The entries below hold a line with "(kv_server) lib/kv_server.ex:33: KVServer.serve/1" and a line with "That's because we". Return those lines and all that lie between them, exactly and only.
Start of LISTED ENTRIES
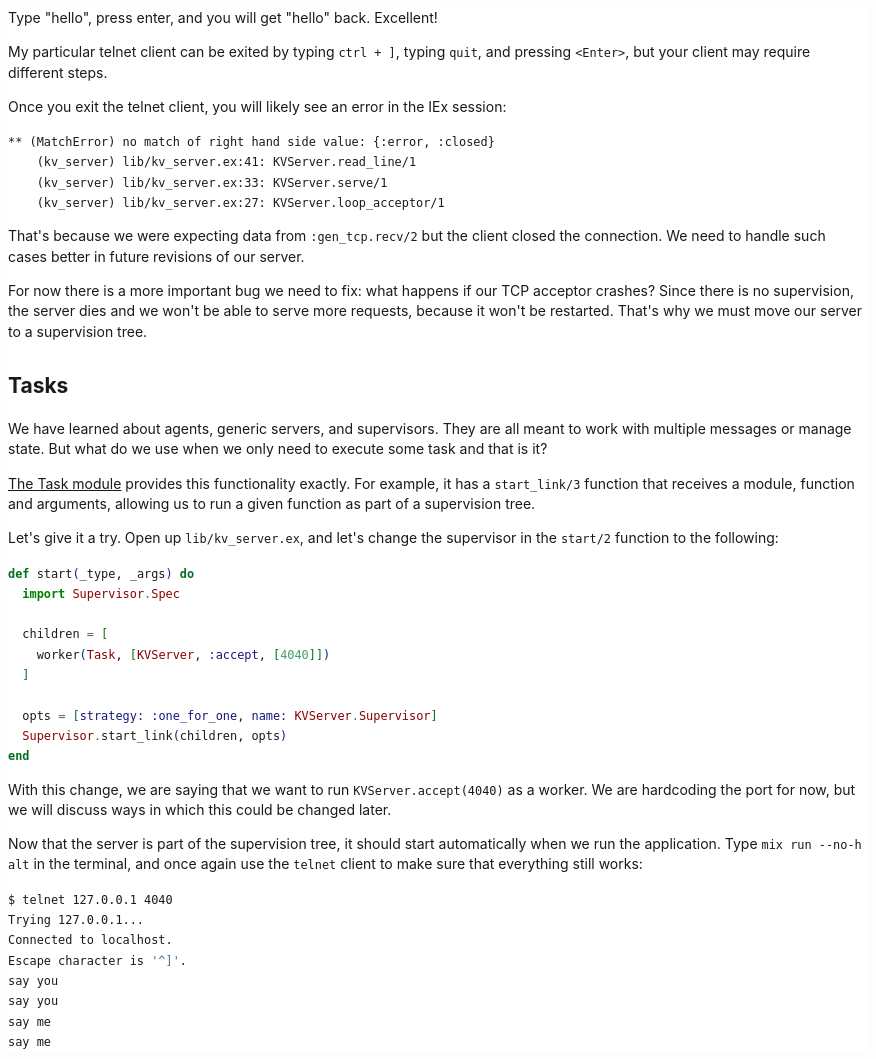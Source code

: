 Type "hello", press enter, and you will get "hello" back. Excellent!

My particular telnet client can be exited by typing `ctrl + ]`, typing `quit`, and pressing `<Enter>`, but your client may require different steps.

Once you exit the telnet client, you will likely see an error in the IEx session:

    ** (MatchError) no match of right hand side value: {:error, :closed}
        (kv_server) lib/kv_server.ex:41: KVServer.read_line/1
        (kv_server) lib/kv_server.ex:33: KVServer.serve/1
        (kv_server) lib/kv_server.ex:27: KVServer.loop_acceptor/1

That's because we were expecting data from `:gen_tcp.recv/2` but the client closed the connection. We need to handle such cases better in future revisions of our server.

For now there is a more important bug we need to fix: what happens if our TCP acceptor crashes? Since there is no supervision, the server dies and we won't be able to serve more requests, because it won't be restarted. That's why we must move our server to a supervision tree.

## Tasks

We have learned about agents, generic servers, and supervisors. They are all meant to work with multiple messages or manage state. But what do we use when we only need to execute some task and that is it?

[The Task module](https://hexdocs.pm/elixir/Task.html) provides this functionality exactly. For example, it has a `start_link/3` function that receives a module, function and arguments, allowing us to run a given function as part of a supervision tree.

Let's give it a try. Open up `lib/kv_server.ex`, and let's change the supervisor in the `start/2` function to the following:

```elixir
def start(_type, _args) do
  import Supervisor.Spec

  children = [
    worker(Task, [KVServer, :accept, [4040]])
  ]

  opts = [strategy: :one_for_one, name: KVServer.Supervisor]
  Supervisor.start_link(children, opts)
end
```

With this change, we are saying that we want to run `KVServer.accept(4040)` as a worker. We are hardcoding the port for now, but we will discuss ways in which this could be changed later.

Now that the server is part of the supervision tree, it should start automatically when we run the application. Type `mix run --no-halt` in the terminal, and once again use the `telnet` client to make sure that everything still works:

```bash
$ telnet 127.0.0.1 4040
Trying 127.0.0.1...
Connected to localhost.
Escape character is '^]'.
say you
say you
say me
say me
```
End of LISTED ENTRIES
> SOLUTION TO THIS TASK
        (kv_server) lib/kv_server.ex:33: KVServer.serve/1
        (kv_server) lib/kv_server.ex:27: KVServer.loop_acceptor/1

That's because we were expecting data from `:gen_tcp.recv/2` but the client closed the connection. We need to handle such cases better in future revisions of our server.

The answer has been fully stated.